● **TASK**:
In the output, include exactly the lines from the beginning of the records up to and including the one that contains "background-color:: #978626", and leave out the pictures.

-------- RECORDS --------

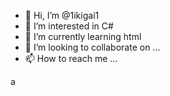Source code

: - 👋 Hi, I’m @1ikigai1
- 👀 I’m interested in C#
- 🌱 I’m currently learning html
- 💞️ I’m looking to collaborate on ...
- 📫 How to reach me ...


a
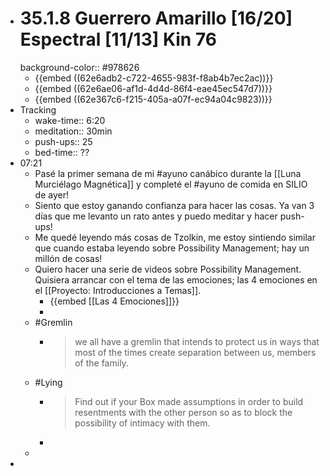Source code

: - # 35.1.8 Guerrero Amarillo [16/20] Espectral [11/13] Kin 76
  background-color:: #978626
	- {{embed ((62e6adb2-c722-4655-983f-f8ab4b7ec2ac))}}
	- {{embed ((62e6ae06-af1d-4d4d-86f4-eae45ec547d7))}}
	- {{embed ((62e367c6-f215-405a-a07f-ec94a04c9823))}}
- Tracking
	- wake-time:: 6:20
	- meditation:: 30min
	- push-ups:: 25
	- bed-time:: ??
- 07:21
	- Pasé la primer semana de mi #ayuno canábico durante la [[Luna Murciélago Magnética]] y completé el #ayuno de comida en SILIO de ayer!
	- Siento que estoy ganando confianza para hacer las cosas. Ya van 3 días que me levanto un rato antes y puedo meditar y hacer push-ups!
	- Me quedé leyendo más cosas de Tzolkin, me estoy sintiendo similar que cuando estaba leyendo sobre Possibility Management; hay un millón de cosas!
	- Quiero hacer una serie de videos sobre Possibility Management. Quisiera arrancar con el tema de las emociones; las 4 emociones en el [[Proyecto: Introducciones a Temas]].
		- {{embed [[Las 4 Emociones]]}}
		-
	- #Gremlin
		- > we all have a gremlin that intends to protect us in ways that most of 
		  the times create separation between us, members of the family.
	- #Lying
		- > Find out if your Box made assumptions in order to build 
		  resentments with the other person so as to block the possibility of 
		  intimacy with them.
		-
	-
-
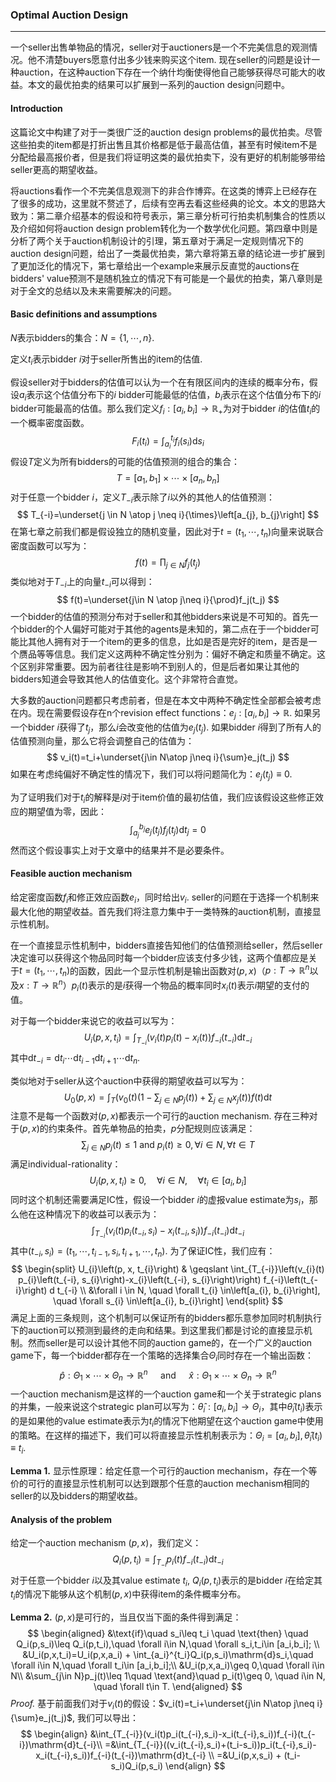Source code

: ### Optimal Auction Design

---

一个seller出售单物品的情况，seller对于auctioners是一个不完美信息的观测情况。他不清楚buyers愿意付出多少钱来购买这个item. 现在seller的问题是设计一种auction，在这种auction下存在一个纳什均衡使得他自己能够获得尽可能大的收益。本文的最优拍卖的结果可以扩展到一系列的auction design问题中。

#### Introduction

这篇论文中构建了对于一类很广泛的auction design problems的最优拍卖。尽管这些拍卖的item都是打折出售且其价格都是低于最高估值，甚至有时候item不是分配给最高报价者，但是我们将证明这类的最优拍卖下，没有更好的机制能够带给seller更高的期望收益。

将auctions看作一个不完美信息观测下的非合作博弈。在这类的博弈上已经存在了很多的成功，这里就不赘述了，后续有空再去看这些经典的论文。本文的思路大致为：第二章介绍基本的假设和符号表示，第三章分析可行拍卖机制集合的性质以及介绍如何将auction design problem转化为一个数学优化问题。第四章中则是分析了两个关于auction机制设计的引理，第五章对于满足一定规则情况下的auction design问题，给出了一类最优拍卖，第六章将第五章的结论进一步扩展到了更加泛化的情况下，第七章给出一个example来展示反直觉的auctions在bidders' value预测不是随机独立的情况下有可能是一个最优的拍卖，第八章则是对于全文的总结以及未来需要解决的问题。

#### Basic definitions and assumptions

$N$表示bidders的集合：$N=\{1,\cdots,n\}$.

定义$t_i$表示bidder $i$对于seller所售出的item的估值.

假设seller对于bidders的估值可以认为一个在有限区间内的连续的概率分布，假设$a_i$表示这个估值分布下的$i$ bidder可能最低的估值，$b_i$表示在这个估值分布下的$i$ bidder可能最高的估值。那么我们定义$f_i:[a_i,b_i]\rightarrow \mathbb{R}_{+}$为对于bidder $i$的估值$t_i$的一个概率密度函数。 
$$
F_i(t_i)=\int_{a_i}^{t_i}f_i(s_i)\mathrm{d}s_i
$$
假设$T$定义为所有bidders的可能的估值预测的组合的集合：
$$
T=[a_1,b_1]\times \cdots \times [a_n,b_n]
$$
对于任意一个bidder $i$，定义$T_{-i}$表示除了$i$以外的其他人的估值预测：
$$
T_{-i}=\underset{j \in N \atop j \neq i}{\times}\left[a_{j}, b_{j}\right]
$$
在第七章之前我们都是假设独立的随机变量，因此对于$t=(t_1,\cdots,t_n)$向量来说联合密度函数可以写为：
$$
f(t)=\prod_{j\in N}f_j(t_j)
$$
类似地对于$T_{-i}$上的向量$t_{-i}$可以得到：
$$
f(t)=\underset{j\in N \atop j\neq i}{\prod}f_j(t_j)
$$
一个bidder的估值的预测分布对于seller和其他bidders来说是不可知的。首先一个bidder的个人偏好可能对于其他的agents是未知的，第二点在于一个bidder可能比其他人拥有对于一个item的更多的信息，比如是否是完好的item，是否是一个赝品等等信息。我们定义这两种不确定性分别为：偏好不确定和质量不确定。这个区别非常重要。因为前者往往是影响不到别人的，但是后者如果让其他的bidders知道会导致其他人的估值变化。这个非常符合直觉。

大多数的auction问题都只考虑前者，但是在本文中两种不确定性全部都会被考虑在内。现在需要假设存在n个revision effect functions：$e_j:[a_i,b_i]\rightarrow \mathbb{R}$. 如果另一个bidder $i$获得了$t_j$，那么$i$会改变他的估值为$e_j(t_j)$. 如果bidder $i$得到了所有人的估值预测向量，那么它将会调整自己的估值为：
$$
v_i(t)=t_i+\underset{j\in N\atop j\neq i}{\sum}e_j(t_j)
$$
如果在考虑纯偏好不确定性的情况下，我们可以将问题简化为：$e_j(t_j)\equiv 0$. 

为了证明我们对于$t_i$的解释是$i$对于item价值的最初估值，我们应该假设这些修正效应的期望值为零，因此：
$$
\int_{a_j}^{b_j} e_j(t_j)f_j(t_j)\mathrm{d}t_j=0
$$
然而这个假设事实上对于文章中的结果并不是必要条件。

#### Feasible auction mechanism

给定密度函数$f_i$和修正效应函数$e_i$，同时给出$v_i$. seller的问题在于选择一个机制来最大化他的期望收益。首先我们将注意力集中于一类特殊的auction机制，直接显示性机制。

在一个直接显示性机制中，bidders直接告知他们的估值预测给seller，然后seller决定谁可以获得这个物品同时每一个bidder应该支付多少钱，这两个值都应是关于$t=(t_1,\cdots,t_n)$的函数，因此一个显示性机制是输出函数对$(p,x)$（$p:T\rightarrow \mathbb{R}^n$以及$x:T\rightarrow \mathbb{R}^n$）$p_i(t)$表示的是$i$获得一个物品的概率同时$x_i(t)$表示$i$期望的支付的值。

对于每一个bidder来说它的收益可以写为：
$$
U_i(p,x,t_i)=\int_{T_{-i}}(v_i(t)p_i(t)-x_i(t))f_{-i}(t_{-i})\mathrm{d}t_{-i}
$$
其中$\mathrm{d}t_{-i}=\mathrm{d}t_i\cdots \mathrm{d}t_{i-1}\mathrm{d}t_{i+1}\cdots \mathrm{d}t_n$.

类似地对于seller从这个auction中获得的期望收益可以写为：
$$
U_0(p,x)=\int_T\left(v_0(t)\left(1-\sum_{j\in N}p_j(t)\right)+\sum_{j\in N}x_j(t)\right)f(t)\mathrm{d}t
$$
注意不是每一个函数对$(p,x)$都表示一个可行的auction mechanism. 存在三种对于$(p,x)$的约束条件。首先单物品的拍卖，$p$分配规则应该满足：
$$
\sum_{j\in N}p_j(t)\leq 1 \text{ and } p_i(t)\geq 0, \forall i \in N, \forall t\in T
$$
满足individual-rationality：
$$
U_{i}\left(p, x, t_{i}\right) \geqslant 0, \quad \forall i \in N, \quad \forall{t_{i}} \in\left[a_{i}, b_{i}\right]
$$
同时这个机制还需要满足IC性，假设一个bidder $i$的虚报value estimate为$s_i$，那么他在这种情况下的收益可以表示为：
$$
\int_{T_{-i}}(v_i(t)p_i(t_{-i},s_i)-x_i(t_{-i},s_i))f_{-i}(t_{-i})\mathrm{d}t_{-i}
$$
其中$(t_{-i},s_i)=(t_1,\cdots,t_{i-1},s_i,t_{i+1},\cdots,t_n)$. 为了保证IC性，我们应有：
$$
\begin{split}
U_{i}\left(p, x, t_{i}\right) & \geqslant \int_{T_{-i}}\left(v_{i}(t) p_{i}\left(t_{-i}, s_{i}\right)-x_{i}\left(t_{-i}, s_{i}\right)\right) f_{-i}\left(t_{-i}\right) d t_{-i} \\
&\forall i \in N, \quad \forall t_{i} \in\left[a_{i}, b_{i}\right], \quad \forall s_{i} \in\left[a_{i}, b_{i}\right]
\end{split}
$$
满足上面的三条规则，这个机制可以保证所有的bidders都乐意参加同时机制执行下的auction可以预测到最终的走向和结果。到这里我们都是讨论的直接显示机制。然而seller是可以设计其他不同的auction game的，在一个广义的auction game下，每一个bidder都存在一个策略的选择集合$\Theta_i$同时存在一个输出函数：
$$
\hat{p}: \Theta_{1} \times \cdots \times \Theta_{n} \rightarrow \mathbb{R}^{n} \quad \text { and } \quad \hat{x}: \Theta_{1} \times \cdots \times \Theta_{n} \rightarrow \mathbb{R}^{n}
$$
一个auction mechanism是这样的一个auction game和一个关于strategic plans的并集，一般来说这个strategic plan可以写为：$\hat{\theta}_i:[a_i,b_i]\rightarrow \Theta_i$，其中$\hat{\theta}_i(t_i)$表示的是如果他的value estimate表示为$t_i$的情况下他期望在这个auction game中使用的策略。在这样的描述下，我们可以将直接显示性机制表示为：$\Theta_i=[a_i,b_i],\hat{\theta}_i(t_i)\equiv t_i$.

**Lemma 1.** 显示性原理：给定任意一个可行的auction mechanism，存在一个等价的可行的直接显示性机制可以达到跟那个任意的auction mechanism相同的seller的以及bidders的期望收益。

#### Analysis of the problem

给定一个auction mechanism $(p,x)$，我们定义：
$$
Q_i(p,t_i)=\int_{T_{-i}}p_i(t)f_{-i}(t_{-i})\mathrm{d}t_{-i}
$$
对于任意一个bidder $i$以及其value estimate $t_i$, $Q_i(p,t_i)$表示的是bidder $i$在给定其$t_i$的情况下能够从这个机制$(p,x)$中获得item的条件概率分布。

**Lemma 2.** $(p,x)$是可行的，当且仅当下面的条件得到满足：
$$
\begin{aligned}
&\text{if}\quad s_i\leq t_i \quad \text{then} \quad Q_i(p,s_i)\leq Q_i(p,t_i),\quad \forall i\in N,\quad \forall s_i,t_i\in [a_i,b_i]; \\
&U_i(p,x,t_i)=U_i(p,x,a_i) + \int_{a_i}^{t_i}Q_i(p,s_i)\mathrm{d}s_i,\quad \forall i\in N,\quad \forall t_i\in [a_i,b_i];\\
&U_i(p,x,a_i)\geq 0,\quad \forall i\in N\\
&\sum_{j\in N}p_j(t)\leq 1\quad \text{and}\quad p_i(t)\geq 0, \quad i\in N, \quad \forall t\in T.
\end{aligned}
$$
*Proof.* 基于前面我们对于$v_i(t)$的假设：$v_i(t)=t_i+\underset{j\in N\atop j\neq i}{\sum}e_j(t_j)$, 我们可以导出：
$$
\begin{align}
&\int_{T_{-i}}(v_i(t)p_i(t_{-i},s_i)-x_i(t_{-i},s_i))f_{-i}(t_{-i})\mathrm{d}t_{-i}\\
=&\int_{T_{-i}}((v_i(t_{-i},s_i)+(t_i-s_i))p_i(t_{-i},s_i)-x_i(t_{-i},s_i))f_{-i}(t_{-i})\mathrm{d}t_{-i} \\
=&U_i(p,x,s_i) + (t_i-s_i)Q_i(p,s_i)
\end{align}
$$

--------

● **RESULT OF THE TASK**:
Source code

: - 👋 Hi, I’m @1ikigai1
- 👀 I’m interested in C#
- 🌱 I’m currently learning html
- 💞️ I’m looking to collaborate on ...
- 📫 How to reach me ...


a
Source code

: - # 35.1.8 Guerrero Amarillo [16/20] Espectral [11/13] Kin 76
  background-color:: #978626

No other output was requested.